> _Goal of the exercise_
Would it be possible to copy exactly the lines from the one containing "распределения времени безотказной" to the end of the entries, including both and nothing else?

--- Listed records Enclosed Below ---

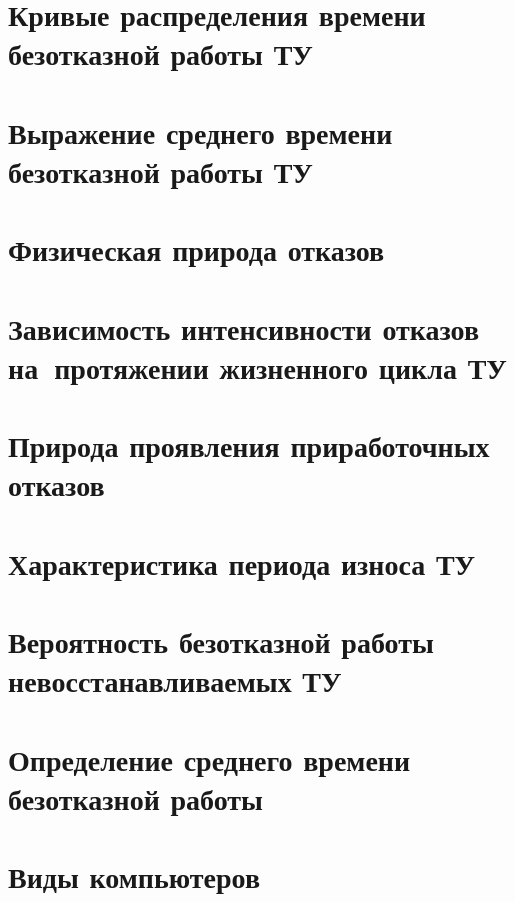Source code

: \documentclass[
	a4paper,
	oneside,
	DIV = 14,
	fontsize = 14pt,
	headings = normal,
]{scrartcl}
\begin{document}
	\section{Кривые распределения времени безотказной работы ТУ}

	\section{Выражение среднего времени безотказной работы ТУ}

	\section{Физическая природа отказов}

	\section{Зависимость интенсивности отказов на~протяжении жизненного цикла ТУ}

	\section{Природа проявления приработочных отказов}

	\section{Характеристика периода износа ТУ}

	\section{Вероятность безотказной работы невосстанавливаемых ТУ}

	\section{Определение среднего времени безотказной работы}

	\section{Виды компьютеров}
\end{document}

--- End of Enclosed Listed records ---

> _Problem solution_
	\section{Кривые распределения времени безотказной работы ТУ}

	\section{Выражение среднего времени безотказной работы ТУ}

	\section{Физическая природа отказов}

	\section{Зависимость интенсивности отказов на~протяжении жизненного цикла ТУ}

	\section{Природа проявления приработочных отказов}

	\section{Характеристика периода износа ТУ}

	\section{Вероятность безотказной работы невосстанавливаемых ТУ}

	\section{Определение среднего времени безотказной работы}

	\section{Виды компьютеров}
\end{document}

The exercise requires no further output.